## INSTRUCTIONS FOR THE TASK
Your output must match the records below character for character.

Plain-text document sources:
============

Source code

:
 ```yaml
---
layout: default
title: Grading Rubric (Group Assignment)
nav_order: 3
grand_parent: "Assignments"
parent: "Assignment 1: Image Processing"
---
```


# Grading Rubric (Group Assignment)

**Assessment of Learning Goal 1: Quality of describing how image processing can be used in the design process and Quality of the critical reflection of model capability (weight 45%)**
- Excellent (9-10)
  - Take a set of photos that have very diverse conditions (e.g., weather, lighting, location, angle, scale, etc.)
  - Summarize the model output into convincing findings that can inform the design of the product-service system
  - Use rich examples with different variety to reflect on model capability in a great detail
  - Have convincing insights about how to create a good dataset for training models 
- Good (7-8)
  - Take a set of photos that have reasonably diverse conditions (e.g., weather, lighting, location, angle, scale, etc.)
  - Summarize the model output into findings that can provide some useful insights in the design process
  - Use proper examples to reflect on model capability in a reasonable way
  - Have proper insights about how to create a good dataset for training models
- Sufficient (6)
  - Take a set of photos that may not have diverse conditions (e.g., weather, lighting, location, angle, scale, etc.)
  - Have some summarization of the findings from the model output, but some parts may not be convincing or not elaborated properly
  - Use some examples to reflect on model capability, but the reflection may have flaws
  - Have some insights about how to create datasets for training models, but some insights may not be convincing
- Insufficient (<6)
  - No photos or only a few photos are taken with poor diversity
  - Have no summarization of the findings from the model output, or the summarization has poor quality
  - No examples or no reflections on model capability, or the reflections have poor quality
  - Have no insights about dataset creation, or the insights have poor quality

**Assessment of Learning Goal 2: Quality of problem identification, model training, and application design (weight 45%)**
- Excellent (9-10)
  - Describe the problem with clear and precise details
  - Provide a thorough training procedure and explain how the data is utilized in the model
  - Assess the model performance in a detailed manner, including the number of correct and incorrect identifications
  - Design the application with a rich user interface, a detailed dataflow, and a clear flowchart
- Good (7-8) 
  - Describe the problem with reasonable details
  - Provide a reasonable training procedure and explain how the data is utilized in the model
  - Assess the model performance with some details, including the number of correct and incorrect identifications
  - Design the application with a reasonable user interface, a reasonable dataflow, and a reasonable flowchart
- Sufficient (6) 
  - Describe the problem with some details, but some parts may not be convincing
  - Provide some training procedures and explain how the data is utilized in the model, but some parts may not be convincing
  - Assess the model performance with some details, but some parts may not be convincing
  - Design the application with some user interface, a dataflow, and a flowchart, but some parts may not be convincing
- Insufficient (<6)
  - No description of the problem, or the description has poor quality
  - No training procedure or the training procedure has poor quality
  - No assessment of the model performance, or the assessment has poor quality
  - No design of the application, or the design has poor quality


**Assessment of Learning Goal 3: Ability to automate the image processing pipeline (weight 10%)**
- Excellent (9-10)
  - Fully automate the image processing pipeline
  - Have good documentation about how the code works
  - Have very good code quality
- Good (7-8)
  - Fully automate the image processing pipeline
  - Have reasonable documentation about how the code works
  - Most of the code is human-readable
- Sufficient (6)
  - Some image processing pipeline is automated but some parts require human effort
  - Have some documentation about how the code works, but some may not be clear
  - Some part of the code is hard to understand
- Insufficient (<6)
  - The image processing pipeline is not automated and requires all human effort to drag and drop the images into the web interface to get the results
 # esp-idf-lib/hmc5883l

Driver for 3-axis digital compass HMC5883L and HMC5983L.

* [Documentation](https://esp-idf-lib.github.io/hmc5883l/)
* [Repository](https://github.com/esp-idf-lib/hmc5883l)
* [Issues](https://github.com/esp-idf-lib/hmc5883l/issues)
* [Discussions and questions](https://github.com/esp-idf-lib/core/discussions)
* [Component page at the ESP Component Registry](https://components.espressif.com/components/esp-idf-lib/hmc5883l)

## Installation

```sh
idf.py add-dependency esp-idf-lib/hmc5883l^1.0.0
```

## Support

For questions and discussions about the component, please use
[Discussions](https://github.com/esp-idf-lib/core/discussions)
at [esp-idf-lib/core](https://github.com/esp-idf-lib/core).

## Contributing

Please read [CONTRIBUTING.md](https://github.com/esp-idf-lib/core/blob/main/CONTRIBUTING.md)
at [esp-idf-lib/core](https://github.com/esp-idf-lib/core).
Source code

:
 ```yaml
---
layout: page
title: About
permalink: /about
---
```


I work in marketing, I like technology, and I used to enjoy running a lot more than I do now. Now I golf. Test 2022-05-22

============

## RESPONSE BELOW
Source code

:
 ```yaml
---
layout: default
title: Grading Rubric (Group Assignment)
nav_order: 3
grand_parent: "Assignments"
parent: "Assignment 1: Image Processing"
---
```


# Grading Rubric (Group Assignment)

**Assessment of Learning Goal 1: Quality of describing how image processing can be used in the design process and Quality of the critical reflection of model capability (weight 45%)**
- Excellent (9-10)
  - Take a set of photos that have very diverse conditions (e.g., weather, lighting, location, angle, scale, etc.)
  - Summarize the model output into convincing findings that can inform the design of the product-service system
  - Use rich examples with different variety to reflect on model capability in a great detail
  - Have convincing insights about how to create a good dataset for training models 
- Good (7-8)
  - Take a set of photos that have reasonably diverse conditions (e.g., weather, lighting, location, angle, scale, etc.)
  - Summarize the model output into findings that can provide some useful insights in the design process
  - Use proper examples to reflect on model capability in a reasonable way
  - Have proper insights about how to create a good dataset for training models
- Sufficient (6)
  - Take a set of photos that may not have diverse conditions (e.g., weather, lighting, location, angle, scale, etc.)
  - Have some summarization of the findings from the model output, but some parts may not be convincing or not elaborated properly
  - Use some examples to reflect on model capability, but the reflection may have flaws
  - Have some insights about how to create datasets for training models, but some insights may not be convincing
- Insufficient (<6)
  - No photos or only a few photos are taken with poor diversity
  - Have no summarization of the findings from the model output, or the summarization has poor quality
  - No examples or no reflections on model capability, or the reflections have poor quality
  - Have no insights about dataset creation, or the insights have poor quality

**Assessment of Learning Goal 2: Quality of problem identification, model training, and application design (weight 45%)**
- Excellent (9-10)
  - Describe the problem with clear and precise details
  - Provide a thorough training procedure and explain how the data is utilized in the model
  - Assess the model performance in a detailed manner, including the number of correct and incorrect identifications
  - Design the application with a rich user interface, a detailed dataflow, and a clear flowchart
- Good (7-8) 
  - Describe the problem with reasonable details
  - Provide a reasonable training procedure and explain how the data is utilized in the model
  - Assess the model performance with some details, including the number of correct and incorrect identifications
  - Design the application with a reasonable user interface, a reasonable dataflow, and a reasonable flowchart
- Sufficient (6) 
  - Describe the problem with some details, but some parts may not be convincing
  - Provide some training procedures and explain how the data is utilized in the model, but some parts may not be convincing
  - Assess the model performance with some details, but some parts may not be convincing
  - Design the application with some user interface, a dataflow, and a flowchart, but some parts may not be convincing
- Insufficient (<6)
  - No description of the problem, or the description has poor quality
  - No training procedure or the training procedure has poor quality
  - No assessment of the model performance, or the assessment has poor quality
  - No design of the application, or the design has poor quality


**Assessment of Learning Goal 3: Ability to automate the image processing pipeline (weight 10%)**
- Excellent (9-10)
  - Fully automate the image processing pipeline
  - Have good documentation about how the code works
  - Have very good code quality
- Good (7-8)
  - Fully automate the image processing pipeline
  - Have reasonable documentation about how the code works
  - Most of the code is human-readable
- Sufficient (6)
  - Some image processing pipeline is automated but some parts require human effort
  - Have some documentation about how the code works, but some may not be clear
  - Some part of the code is hard to understand
- Insufficient (<6)
  - The image processing pipeline is not automated and requires all human effort to drag and drop the images into the web interface to get the results
 # esp-idf-lib/hmc5883l

Driver for 3-axis digital compass HMC5883L and HMC5983L.

* [Documentation](https://esp-idf-lib.github.io/hmc5883l/)
* [Repository](https://github.com/esp-idf-lib/hmc5883l)
* [Issues](https://github.com/esp-idf-lib/hmc5883l/issues)
* [Discussions and questions](https://github.com/esp-idf-lib/core/discussions)
* [Component page at the ESP Component Registry](https://components.espressif.com/components/esp-idf-lib/hmc5883l)

## Installation

```sh
idf.py add-dependency esp-idf-lib/hmc5883l^1.0.0
```

## Support

For questions and discussions about the component, please use
[Discussions](https://github.com/esp-idf-lib/core/discussions)
at [esp-idf-lib/core](https://github.com/esp-idf-lib/core).

## Contributing

Please read [CONTRIBUTING.md](https://github.com/esp-idf-lib/core/blob/main/CONTRIBUTING.md)
at [esp-idf-lib/core](https://github.com/esp-idf-lib/core).
Source code

:
 ```yaml
---
layout: page
title: About
permalink: /about
---
```


I work in marketing, I like technology, and I used to enjoy running a lot more than I do now. Now I golf. Test 2022-05-22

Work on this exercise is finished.